Book Synopsis Beyond the Beach by : Stephen Bourque
Download or read book Beyond the Beach written by Stephen Bourque and published by Naval Institute Press. This book was released on 2018-04-15 with total page 381 pages. Available in PDF, EPUB and Kindle. Book excerpt: An important rethinking of the Normandy war narrative Beyond the Beach examines the Allied air war against France in 1944. During this period, General Dwight David Eisenhower, as Supreme Allied Commander, took control of all American, British, and Canadian air units and employed them for tactical and operational purposes over France rather than as a strategic force to attack targets deep in Germany. Using bombers as his long-range artillery, he directed the destruction of bridges, rail centers, ports, military installations, and even French towns with the intent of preventing German reinforcements from interfering with Operation Neptune, the Allied landings on the Normandy beaches. Ultimately, this air offensive resulted in the death of over 60,000 French civilians and an immense amount of damage to towns, churches, buildings, and works of art. This intense bombing operation, conducted against a friendly occupied state, resulted in a swath of physical and human destruction across northwest France that is rarely discussed as part of the D-Day landings. This book explores the relationship between ground and air operations and its effects on the French population. It examines the three broad groups that the air operations involved, the doctrine and equipment used by Allied air force leaders to implement Eisenhower’s plans, and each of the eight major operations, called lines of effort, that coordinated the employment of the thousands of fighters, medium bombers, and heavy bombers that prowled the French skies that spring and summer of 1944. Each of these sections discusses the operation's purpose, conduct, and effects upon both the military and the civilian targets. Finally, the book explores the short and long-term effects of these operations and argues that this ignored narrative should be part of any history of the D-Day landings.

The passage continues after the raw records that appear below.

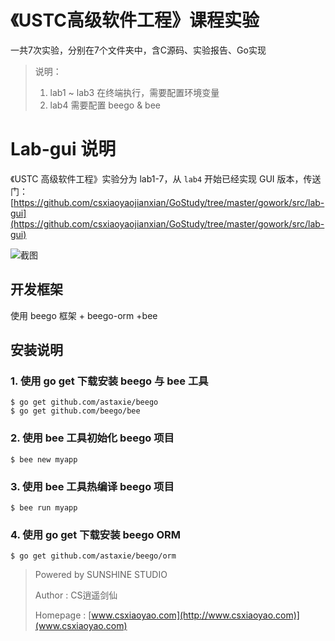 # 《USTC高级软件工程》课程实验
一共7次实验，分别在7个文件夹中，含C源码、实验报告、Go实现

> 说明：
> 1. lab1 ~ lab3 在终端执行，需要配置环境变量
> 2. lab4 需要配置 beego & bee



# Lab-gui 说明
《USTC 高级软件工程》实验分为 lab1-7，从 `lab4` 开始已经实现 GUI 版本，传送门：[https://github.com/csxiaoyaojianxian/GoStudy/tree/master/gowork/src/lab-gui](https://github.com/csxiaoyaojianxian/GoStudy/tree/master/gowork/src/lab-gui)

![截图](https://raw.githubusercontent.com/csxiaoyaojianxian/GoStudy/master/gowork/src/lab-gui/static/images/pic.png)

## 开发框架

使用 beego 框架 + beego-orm +bee

## 安装说明

### 1. 使用 go get 下载安装 beego 与 bee 工具

```
$ go get github.com/astaxie/beego
$ go get github.com/beego/bee
```
### 2. 使用 bee 工具初始化 beego 项目

```
$ bee new myapp
```
### 3. 使用 bee 工具热编译 beego 项目

```
$ bee run myapp
```
### 4. 使用 go get 下载安装 beego ORM

```
$ go get github.com/astaxie/beego/orm
```


> Powered by SUNSHINE STUDIO
>
> Author : CS逍遥剑仙
>
> Homepage : [www.csxiaoyao.com](http://www.csxiaoyao.com)](www.csxiaoyao.com)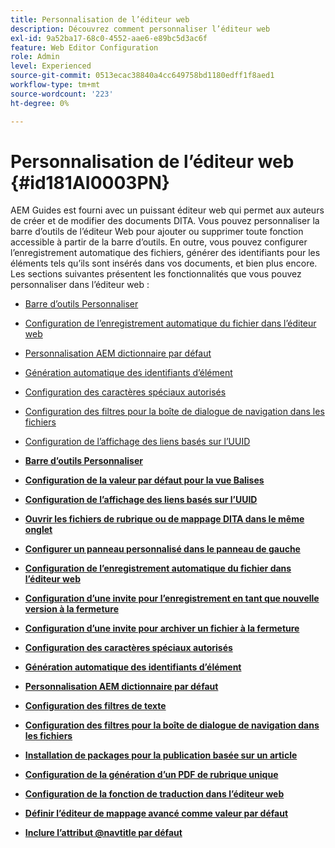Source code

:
```yaml
---
title: Personnalisation de l’éditeur web
description: Découvrez comment personnaliser l’éditeur web
exl-id: 9a52ba17-68c0-4552-aae6-e89bc5d3ac6f
feature: Web Editor Configuration
role: Admin
level: Experienced
source-git-commit: 0513ecac38840a4cc649758bd1180edff1f8aed1
workflow-type: tm+mt
source-wordcount: '223'
ht-degree: 0%

---
```


# Personnalisation de l’éditeur web {#id181AI0003PN}

AEM Guides est fourni avec un puissant éditeur web qui permet aux auteurs de créer et de modifier des documents DITA. Vous pouvez personnaliser la barre d’outils de l’éditeur Web pour ajouter ou supprimer toute fonction accessible à partir de la barre d’outils. En outre, vous pouvez configurer l’enregistrement automatique des fichiers, générer des identifiants pour les éléments tels qu’ils sont insérés dans vos documents, et bien plus encore. Les sections suivantes présentent les fonctionnalités que vous pouvez personnaliser dans l’éditeur web :

- [Barre d’outils Personnaliser](conf-web-editor-customize-toolbar.md#)
- [Configuration de l’enregistrement automatique du fichier dans l’éditeur web](auto-save-in-editor.md#)
- [Personnalisation AEM dictionnaire par défaut](customize-aem-custom-dictionary.md#)
- [Génération automatique des identifiants d’élément](auto-generate-ids.md#)
- [Configuration des caractères spéciaux autorisés](conf-special-chars.md#)
- [Configuration des filtres pour la boîte de dialogue de navigation dans les fichiers](conf-custom-file-filters.md#)
- [Configuration de l’affichage des liens basés sur l’UUID](conf-uuid-based-links.md#)

- **[Barre d’outils Personnaliser](conf-web-editor-customize-toolbar.md)**

- **[Configuration de la valeur par défaut pour la vue Balises](configure-default-value-tags-view.md)**

- **[Configuration de l’affichage des liens basés sur l’UUID](conf-uuid-based-links.md)**

- **[Ouvrir les fichiers de rubrique ou de mappage DITA dans le même onglet](open-dita-files-same-tab.md)**

- **[Configurer un panneau personnalisé dans le panneau de gauche](configure-custom-panel.md)**

- **[Configuration de l’enregistrement automatique du fichier dans l’éditeur web](auto-save-in-editor.md)**

- **[Configuration d’une invite pour l’enregistrement en tant que nouvelle version à la fermeture](conf-save-as-new-version-close.md)**

- **[Configuration d’une invite pour archiver un fichier à la fermeture](conf-checkin-file-close.md)**

- **[Configuration des caractères spéciaux autorisés](conf-special-chars.md)**

- **[Génération automatique des identifiants d’élément](auto-generate-ids.md)**

- **[Personnalisation AEM dictionnaire par défaut](customize-aem-custom-dictionary.md)**

- **[Configuration des filtres de texte](config-text-filters.md)**

- **[Configuration des filtres pour la boîte de dialogue de navigation dans les fichiers](conf-custom-file-filters.md)**

- **[Installation de packages pour la publication basée sur un article](configure-article-based-publishing.md)**

- **[Configuration de la génération d’un PDF de rubrique unique](conf-pdf-generation-dita-ot.md)**

- **[Configuration de la fonction de traduction dans l’éditeur web](conf-translation-web-editor.md)**

- **[Définir l’éditeur de mappage avancé comme valeur par défaut](conf-map-editor.md)**

- **[Inclure l’attribut @navtitle par défaut](auto-add-navtitle.md)**
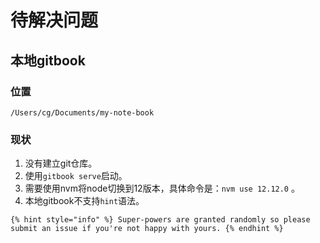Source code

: # 待解决问题

## 本地gitbook

### 位置

```text
/Users/cg/Documents/my-note-book
```

### 现状

1. 没有建立git仓库。
2. 使用`gitbook serve`启动。
3. 需要使用nvm将node切换到12版本，具体命令是：`nvm use 12.12.0` 。
4. 本地gitbook不支持`hint`语法。

```text
{% hint style="info" %} Super-powers are granted randomly so please submit an issue if you're not happy with yours. {% endhint %}
```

Book Synopsis The French War on Al Qa'ida in Africa by : Christopher S. Chivvis
Download or read book The French War on Al Qa'ida in Africa written by Christopher S. Chivvis and published by Cambridge University Press. This book was released on 2016 with total page 249 pages. Available in PDF, EPUB and Kindle. Book excerpt: This book investigates France's 2013 military intervention in Mali and its lessons for America's fight against terrorist groups in Africa and worldwide. Its assessment of new anti-terrorist military strategy will be of use to those in the foreign policy and national security communities.